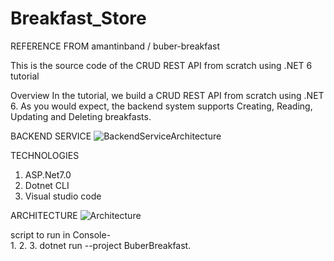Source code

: # Breakfast_Store
REFERENCE FROM amantinband
/
buber-breakfast

This is the source code of the CRUD REST API from scratch using .NET 6 tutorial

Overview
In the tutorial, we build a CRUD REST API from scratch using .NET 6. As you would expect, the backend system supports Creating, Reading, Updating and Deleting breakfasts.

BACKEND SERVICE
![BackendServiceArchitecture](https://github.com/AmanPratap14/Breakfast_Store/assets/88184752/444d2a3e-356a-47d9-9f41-172985825e34)



TECHNOLOGIES
1. ASP.Net7.0
2. Dotnet CLI
3. Visual studio code

ARCHITECTURE 
![Architecture](https://github.com/AmanPratap14/Breakfast_Store/assets/88184752/8398a9d9-703d-46a4-a5f2-c684f155b5cf)


script to run in Console-  
1. 
2. 
3. dotnet run --project BuberBreakfast.






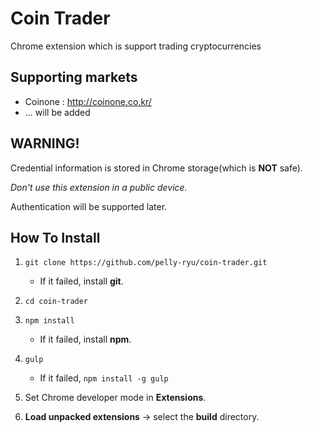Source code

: # Coin Trader
Chrome extension which is support trading cryptocurrencies

## Supporting markets
- Coinone : http://coinone.co.kr/
- ... will be added

## WARNING!
Credential information is stored in Chrome storage(which is **NOT** safe).

*Don't use this extension in a public device.*

Authentication will be supported later.

## How To Install
1. `git clone https://github.com/pelly-ryu/coin-trader.git`
    - If it failed, install **git**.

1. `cd coin-trader`

1. `npm install`
    - If it failed, install **npm**.

1. `gulp`
    - If it failed, `npm install -g gulp`

1. Set Chrome developer mode in **Extensions**.

1. **Load unpacked extensions** -> select the **build** directory.
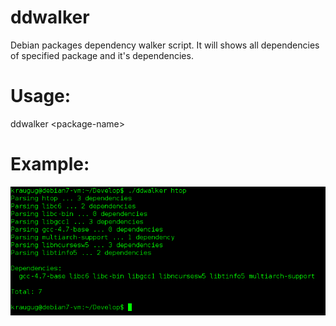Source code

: # ddwalker
Debian packages dependency walker script. It will shows all dependencies of specified package and it's dependencies.

# Usage:
  ddwalker \<package-name\>

# Example:
![alt text](https://github.com/kraugug/ddwalker/blob/master/Example.png)
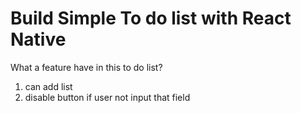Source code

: # Build Simple To do list with React Native

What a feature have in this to do list?

1. can add list
2. disable button if user not input that field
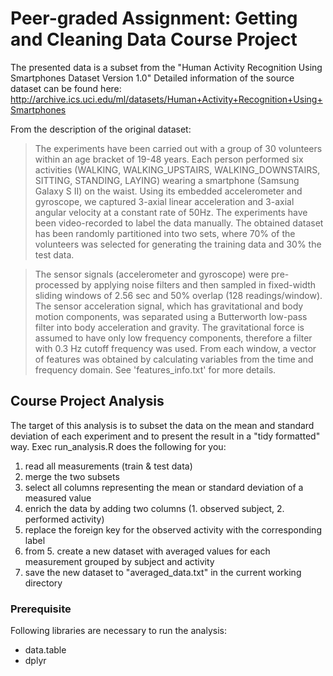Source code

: # Peer-graded Assignment: Getting and Cleaning Data Course Project

The presented data is a subset from the "Human Activity Recognition Using Smartphones Dataset
Version 1.0" Detailed information of the source dataset can be found here:
http://archive.ics.uci.edu/ml/datasets/Human+Activity+Recognition+Using+Smartphones

From the description of the original dataset:
> The experiments have been carried out with a group of 30 volunteers within an age bracket of 19-48 years. Each person performed six activities (WALKING, WALKING_UPSTAIRS, WALKING_DOWNSTAIRS, SITTING, STANDING, LAYING) wearing a smartphone (Samsung Galaxy S II) on the waist. Using its embedded accelerometer and gyroscope, we captured 3-axial linear acceleration and 3-axial angular velocity at a constant rate of 50Hz. The experiments have been video-recorded to label the data manually. The obtained dataset has been randomly partitioned into two sets, where 70% of the volunteers was selected for generating the training data and 30% the test data. 

> The sensor signals (accelerometer and gyroscope) were pre-processed by applying noise filters and then sampled in fixed-width sliding windows of 2.56 sec and 50% overlap (128 readings/window). The sensor acceleration signal, which has gravitational and body motion components, was separated using a Butterworth low-pass filter into body acceleration and gravity. The gravitational force is assumed to have only low frequency components, therefore a filter with 0.3 Hz cutoff frequency was used. From each window, a vector of features was obtained by calculating variables from the time and frequency domain. See 'features_info.txt' for more details. 

## Course Project Analysis
The target of this analysis is to subset the data on the mean and standard deviation of each experiment and to present the result in a "tidy formatted" way. Exec run_analysis.R does the following for you:

1. read all measurements (train & test data)
2. merge the two subsets
3. select all columns representing the mean or standard deviation of a measured value
4. enrich the data by adding two columns (1. observed subject, 2. performed activity)
5. replace the foreign key for the observed activity with the corresponding label
6. from 5. create a new dataset with averaged values for each measurement grouped by subject and activity
7. save the new dataset to "averaged_data.txt" in the current working directory


### Prerequisite
Following libraries are necessary to run the analysis:

* data.table
* dplyr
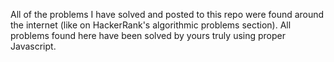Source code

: All of the problems I have solved and posted to this repo were found around the internet
(like on HackerRank's algorithmic problems section). All problems found here have been solved by yours truly using proper Javascript.
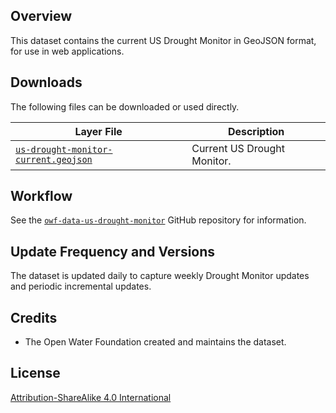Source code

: ## Overview ##

This dataset contains the current US Drought Monitor in GeoJSON format,
for use in web applications.

## Downloads ##

The following files can be downloaded or used directly.

| **Layer File** | **Description** |
| -- | -- |
| [`us-drought-monitor-current.geojson`](us-drought-monitor-current.geojson) | Current US Drought Monitor. |

## Workflow ##

See the [`owf-data-us-drought-monitor`](https://github.com/OpenWaterFoundation/owf-data-us-drought-monitor)
GitHub repository for information.

## Update Frequency and Versions ##

The dataset is updated daily to capture weekly Drought Monitor updates and periodic incremental updates.

## Credits ##

* The Open Water Foundation created and maintains the dataset.

## License ##

[Attribution-ShareAlike 4.0 International](https://creativecommons.org/licenses/by-sa/4.0/)
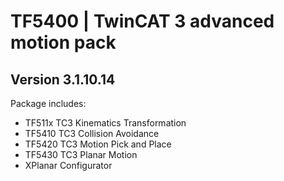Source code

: # TF5400 | TwinCAT 3 advanced motion pack

## Version 3.1.10.14

Package includes:

- TF511x TC3 Kinematics Transformation
- TF5410 TC3 Collision Avoidance
- TF5420 TC3 Motion Pick and Place
- TF5430 TC3 Planar Motion
- XPlanar Configurator

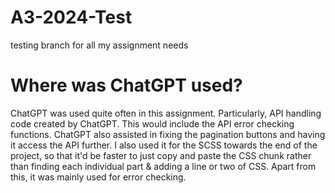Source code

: # A3-2024-Test
 testing branch for all my assignment needs

# Where was ChatGPT used?
ChatGPT was used quite often in this assignment. Particularly, API handling code created by ChatGPT. This would include the API error checking functions. ChatGPT also assisted in fixing the pagination buttons and having it access the API further. I also used it for the SCSS towards the end of the project, so that it'd be faster to just copy and paste the CSS chunk rather than finding each individual part & adding a line or two of CSS. Apart from this,  it was mainly used for error checking.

########################################

== WORK REQUIRED ==
Everything from the line with "ddwalker \<package-name\>" down to the line with "From the description" in the data above should be copied exactly, with both end lines kept and the pictures left out.

== EXERCISE ANSWER ==
  ddwalker \<package-name\>

# Example:
![alt text](https://github.com/kraugug/ddwalker/blob/master/Example.png)
Source code

: # Build Simple To do list with React Native

What a feature have in this to do list?

1. can add list
2. disable button if user not input that field
Source code

: # Peer-graded Assignment: Getting and Cleaning Data Course Project

The presented data is a subset from the "Human Activity Recognition Using Smartphones Dataset
Version 1.0" Detailed information of the source dataset can be found here:
http://archive.ics.uci.edu/ml/datasets/Human+Activity+Recognition+Using+Smartphones

From the description of the original dataset:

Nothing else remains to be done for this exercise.